**EXERCISE PROMPT:** Scan the material below for the string "GPIO", and copy every line where it shows up.

**SUPPLIED INFORMATION:**
+-------+

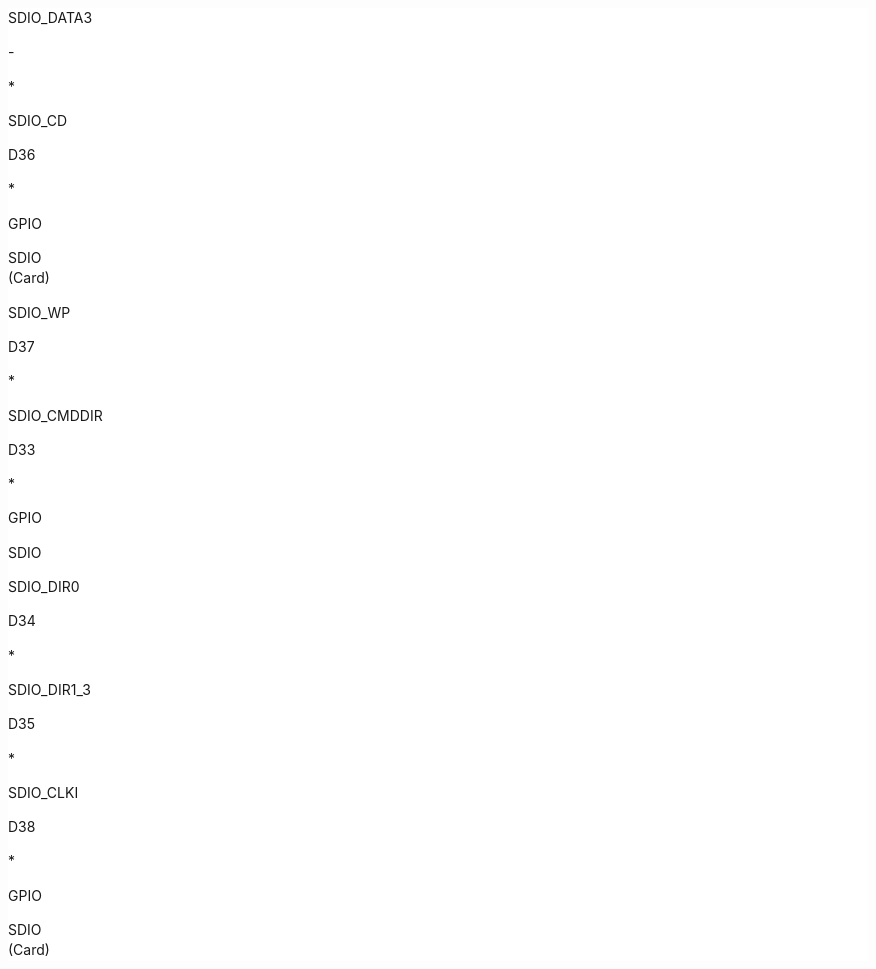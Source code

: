 <td class="tableblock halign-left valign-top"><p class="tableblock">SDIO_DATA3</p></td>
<td class="tableblock halign-left valign-top"><p class="tableblock">-</p></td>
<td class="tableblock halign-left valign-top"></td>
<td class="tableblock halign-center valign-middle"><p class="tableblock">*</p></td>
<td class="tableblock halign-left valign-top"></td>
</tr>
<tr>
<td class="tableblock halign-left valign-top"><p class="tableblock">SDIO_CD</p></td>
<td class="tableblock halign-left valign-top"><p class="tableblock">D36</p></td>
<td class="tableblock halign-left valign-top"></td>
<td class="tableblock halign-center valign-middle"><p class="tableblock">*</p></td>
<td class="tableblock halign-left valign-top" rowspan="2"></td>
<td class="tableblock halign-left valign-top" rowspan="2"><p class="tableblock">GPIO</p></td>
<td class="tableblock halign-left valign-top" rowspan="2"><p class="tableblock">SDIO<br>
                                                           (Card)</p></td>
<td class="tableblock halign-left valign-top"></td>
<td class="tableblock halign-left valign-top"></td>
</tr>
<tr>
<td class="tableblock halign-left valign-top"><p class="tableblock">SDIO_WP</p></td>
<td class="tableblock halign-left valign-top"><p class="tableblock">D37</p></td>
<td class="tableblock halign-left valign-top"></td>
<td class="tableblock halign-center valign-middle"><p class="tableblock">*</p></td>
<td class="tableblock halign-left valign-top"></td>
<td class="tableblock halign-left valign-top"></td>
</tr>
<tr>
<td class="tableblock halign-left valign-top"><p class="tableblock">SDIO_CMDDIR</p></td>
<td class="tableblock halign-left valign-top"><p class="tableblock">D33</p></td>
<td class="tableblock halign-left valign-top"></td>
<td class="tableblock halign-center valign-middle"><p class="tableblock">*</p></td>
<td class="tableblock halign-left valign-top" rowspan="3"></td>
<td class="tableblock halign-left valign-top" rowspan="3"><p class="tableblock">GPIO</p></td>
<td class="tableblock halign-left valign-top" rowspan="3"><p class="tableblock">SDIO</p></td>
<td class="tableblock halign-left valign-top"></td>
<td class="tableblock halign-left valign-top"></td>
</tr>
<tr>
<td class="tableblock halign-left valign-top"><p class="tableblock">SDIO_DIR0</p></td>
<td class="tableblock halign-left valign-top"><p class="tableblock">D34</p></td>
<td class="tableblock halign-left valign-top"></td>
<td class="tableblock halign-center valign-middle"><p class="tableblock">*</p></td>
<td class="tableblock halign-left valign-top"></td>
<td class="tableblock halign-left valign-top"></td>
</tr>
<tr>
<td class="tableblock halign-left valign-top"><p class="tableblock">SDIO_DIR1_3</p></td>
<td class="tableblock halign-left valign-top"><p class="tableblock">D35</p></td>
<td class="tableblock halign-left valign-top"></td>
<td class="tableblock halign-center valign-middle"><p class="tableblock">*</p></td>
<td class="tableblock halign-left valign-top"></td>
<td class="tableblock halign-left valign-top"></td>
</tr>
<tr>
<td class="tableblock halign-left valign-top"><p class="tableblock">SDIO_CLKI</p></td>
<td class="tableblock halign-left valign-top"><p class="tableblock">D38</p></td>
<td class="tableblock halign-left valign-top"></td>
<td class="tableblock halign-center valign-middle"><p class="tableblock">*</p></td>
<td class="tableblock halign-left valign-top"></td>
<td class="tableblock halign-left valign-top"><p class="tableblock">GPIO</p></td>
<td class="tableblock halign-left valign-top"><p class="tableblock">SDIO<br>
                                                           (Card)</p></td>
<td class="tableblock halign-left valign-top"></td>
<td class="tableblock halign-left valign-top"></td>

+-------+

**SOLUTION TO THE PROBLEM:**
<td class="tableblock halign-left valign-top" rowspan="2"><p class="tableblock">GPIO</p></td>
<td class="tableblock halign-left valign-top" rowspan="3"><p class="tableblock">GPIO</p></td>
<td class="tableblock halign-left valign-top"><p class="tableblock">GPIO</p></td>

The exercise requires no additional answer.